Yoon Hyo In, Lee Su Hyeon, Ryu Dahye, Choi Hyelim, Park Soo Hyun, Jung Je Hyeong, Kim Ho-Youn, Yang Jung-Seok
Smart Farm Research Center, Korea Institute of Science and Technology (KIST), Gangneung, Gangwon, Republic of Korea.
Front Plant Sci. 2024 Apr 26;15:1365298. doi: 10.3389/fpls.2024.1365298. eCollection 2024.
L. is an industrially valuable plant known for its cannabinoids, such as cannabidiol (CBD) and Δ9-tetrahydrocannabinol (THC), renowned for its therapeutic and psychoactive properties. Despite its significance, the cannabis industry has encountered difficulties in guaranteeing consistent product quality throughout the drying process. Hyperspectral imaging (HSI), combined with advanced machine learning technology, has been used to predict phytochemicals that presents a promising solution for maintaining cannabis quality control. We examined the dynamic changes in cannabinoid compositions under diverse drying conditions and developed a non-destructive method to appraise the quality of cannabis flowers using HSI and machine learning. Even when the relative weight and water content remained constant throughout the drying process, drying conditions significantly influenced the levels of CBD, THC, and their precursors. These results emphasize the importance of determining the exact drying endpoint. To develop HSI-based models for predicting cannabis quality indicators, including dryness, precursor conversion of CBD and THC, and CBD : THC ratio, we employed various spectral preprocessing methods and machine learning algorithms, including logistic regression (LR), support vector machine (SVM), k-nearest neighbor (KNN), random forest (RF), and Gaussian naïve Bayes (GNB). The LR model demonstrated the highest accuracy at 94.7-99.7% when used in conjunction with spectral pre-processing techniques such as multiplicative scatter correction (MSC) or Savitzky-Golay filter. We propose that the HSI-based model holds the potential to serve as a valuable tool for monitoring cannabinoid composition and determining optimal drying endpoint. This tool offers the means to achieve uniform cannabis quality and optimize the drying process in the industry.
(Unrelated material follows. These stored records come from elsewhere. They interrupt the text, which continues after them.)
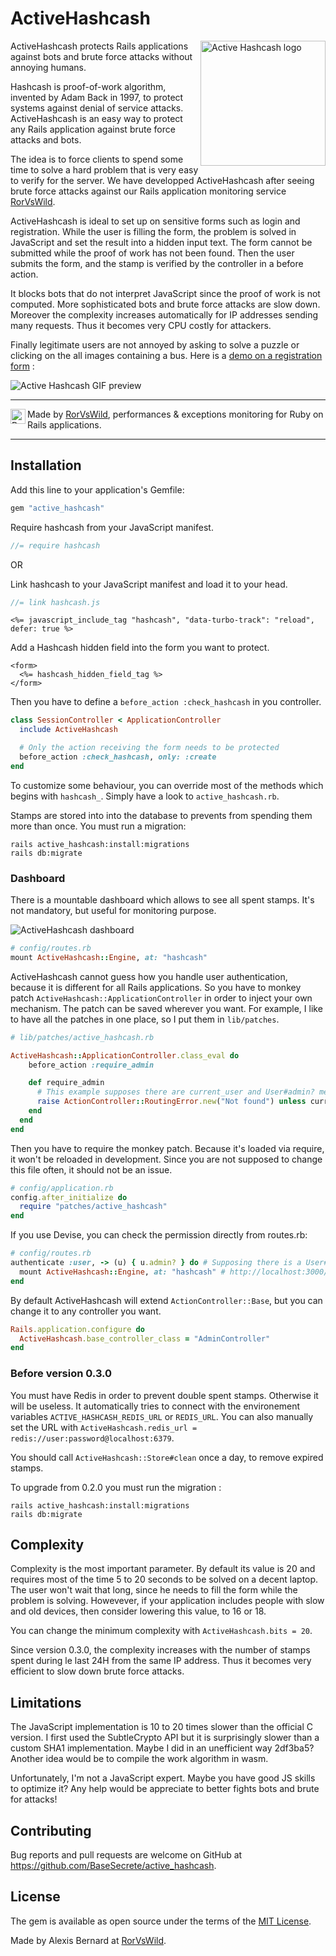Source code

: # ActiveHashcash

<img align="right" width="200px" src="logo.png" alt="Active Hashcash logo"/>

ActiveHashcash protects Rails applications against bots and brute force attacks without annoying humans.

Hashcash is proof-of-work algorithm, invented by Adam Back in 1997, to protect systems against denial of service attacks.
ActiveHashcash is an easy way to protect any Rails application against brute force attacks and bots.

The idea is to force clients to spend some time to solve a hard problem that is very easy to verify for the server.
We have developped ActiveHashcash after seeing brute force attacks against our Rails application monitoring service [RorVsWild](https://rorvswild.com).

ActiveHashcash is ideal to set up on sensitive forms such as login and registration.
While the user is filling the form, the problem is solved in JavaScript and set the result into a hidden input text.
The form cannot be submitted while the proof of work has not been found.
Then the user submits the form, and the stamp is verified by the controller in a before action.

It blocks bots that do not interpret JavaScript since the proof of work is not computed.
More sophisticated bots and brute force attacks are slow down.
Moreover the complexity increases automatically for IP addresses sending many requests.
Thus it becomes very CPU costly for attackers.

Finally legitimate users are not annoyed by asking to solve a puzzle or clicking on the all images containing a bus.
Here is a [demo on a registration form](https://www.rorvswild.com/session) :

![Active Hashcash GIF preview](demo.gif)

---

<img align="left" height="24px" src="rorvswild_logo.jpg" alt="RorVsWild logo"/>Made by <a href="https://www.rorvswild.com">RorVsWild</a>, performances & exceptions monitoring for Ruby on Rails applications.

---

## Installation

Add this line to your application's Gemfile:

```ruby
gem "active_hashcash"
```

Require hashcash from your JavaScript manifest.

```js
//= require hashcash
```

OR

Link hashcash to your JavaScript manifest and load it to your head.

```js
//= link hashcash.js
```

```erb
<%= javascript_include_tag "hashcash", "data-turbo-track": "reload", defer: true %>
```

Add a Hashcash hidden field into the form you want to protect.

```erb
<form>
  <%= hashcash_hidden_field_tag %>
</form>
```

Then you have to define a `before_action :check_hashcash` in you controller.

```ruby
class SessionController < ApplicationController
  include ActiveHashcash

  # Only the action receiving the form needs to be protected
  before_action :check_hashcash, only: :create
end
```

To customize some behaviour, you can override most of the methods which begins with `hashcash_`.
Simply have a look to `active_hashcash.rb`.

Stamps are stored into into the database to prevents from spending them more than once.
You must run a migration:

```
rails active_hashcash:install:migrations
rails db:migrate
```

### Dashboard

There is a mountable dashboard which allows to see all spent stamps.
It's not mandatory, but useful for monitoring purpose.

![ActiveHashcash dashboard](active_hashcash_dashboard.png "ActiveHashcash dashboard")

```ruby
# config/routes.rb
mount ActiveHashcash::Engine, at: "hashcash"
```

ActiveHashcash cannot guess how you handle user authentication, because it is different for all Rails applications.
So you have to monkey patch `ActiveHashcash::ApplicationController` in order to inject your own mechanism.
The patch can be saved wherever you want.
For example, I like to have all the patches in one place, so I put them in `lib/patches`.

```ruby
# lib/patches/active_hashcash.rb

ActiveHashcash::ApplicationController.class_eval do
    before_action :require_admin

    def require_admin
      # This example supposes there are current_user and User#admin? methods
      raise ActionController::RoutingError.new("Not found") unless current_user.try(:admin?)
    end
  end
end
```

Then you have to require the monkey patch.
Because it's loaded via require, it won't be reloaded in development.
Since you are not supposed to change this file often, it should not be an issue.

```ruby
# config/application.rb
config.after_initialize do
  require "patches/active_hashcash"
end
```

If you use Devise, you can check the permission directly from routes.rb:

```ruby
# config/routes.rb
authenticate :user, -> (u) { u.admin? } do # Supposing there is a User#admin? method
  mount ActiveHashcash::Engine, at: "hashcash" # http://localhost:3000/hashcash
end
```

By default ActiveHashcash will extend `ActionController::Base`, but you can change it to any controller you want.

```ruby
Rails.application.configure do
  ActiveHashcash.base_controller_class = "AdminController"
end
```

### Before version 0.3.0

You must have Redis in order to prevent double spent stamps. Otherwise it will be useless.
It automatically tries to connect with the environement variables `ACTIVE_HASHCASH_REDIS_URL` or `REDIS_URL`.
You can also manually set the URL with `ActiveHashcash.redis_url = redis://user:password@localhost:6379`.

You should call `ActiveHashcash::Store#clean` once a day, to remove expired stamps.

To upgrade from 0.2.0 you must run the migration :

```
rails active_hashcash:install:migrations
rails db:migrate
```

## Complexity

Complexity is the most important parameter. By default its value is 20 and requires most of the time 5 to 20 seconds to be solved on a decent laptop.
The user won't wait that long, since he needs to fill the form while the problem is solving.
Howevever, if your application includes people with slow and old devices, then consider lowering this value, to 16 or 18.

You can change the minimum complexity with `ActiveHashcash.bits = 20`.

Since version 0.3.0, the complexity increases with the number of stamps spent during le last 24H from the same IP address.
Thus it becomes very efficient to slow down brute force attacks.

## Limitations

The JavaScript implementation is 10 to 20 times slower than the official C version.
I first used the SubtleCrypto API but it is surprisingly slower than a custom SHA1 implementation.
Maybe I did in an unefficient way 2df3ba5?
Another idea would be to compile the work algorithm in wasm.

Unfortunately, I'm not a JavaScript expert.
Maybe you have good JS skills to optimize it?
Any help would be appreciate to better fights bots and brute for attacks!

## Contributing

Bug reports and pull requests are welcome on GitHub at https://github.com/BaseSecrete/active_hashcash.

## License

The gem is available as open source under the terms of the [MIT License](https://opensource.org/licenses/MIT).

Made by Alexis Bernard at [RorVsWild](https://www.rorvswild.com).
大麻是一种具有工业价值的植物,以其大麻素而闻名,如大麻二酚(CBD)和Δ9-四氢大麻酚(THC),因其治疗和精神活性特性而著称。尽管其具有重要意义,但大麻产业在整个干燥过程中保证产品质量一致性方面遇到了困难。高光谱成像(HSI)与先进的机器学习技术相结合,已被用于预测植物化学物质,这为维持大麻质量控制提供了一个有前景的解决方案。我们研究了不同干燥条件下大麻素成分的动态变化,并开发了一种使用高光谱成像和机器学习评估大麻花质量的无损方法。即使在整个干燥过程中相对重量和含水量保持不变,干燥条件仍会显著影响CBD、THC及其前体的含量。这些结果强调了确定精确干燥终点的重要性。为了开发基于高光谱成像的模型来预测大麻质量指标,包括干燥度、CBD和THC的前体转化率以及CBD:THC比率,我们采用了各种光谱预处理方法和机器学习算法,包括逻辑回归(LR)、支持向量机(SVM)、k近邻(KNN)、随机森林(RF)和高斯朴素贝叶斯(GNB)。当与乘法散射校正(MSC)或Savitzky-Golay滤波器等光谱预处理技术结合使用时,LR模型的准确率最高,为94.7-99.7%。我们提出,基于高光谱成像的模型有潜力成为监测大麻素成分和确定最佳干燥终点的有价值工具。这个工具提供了实现大麻质量均匀性和优化该行业干燥过程的方法。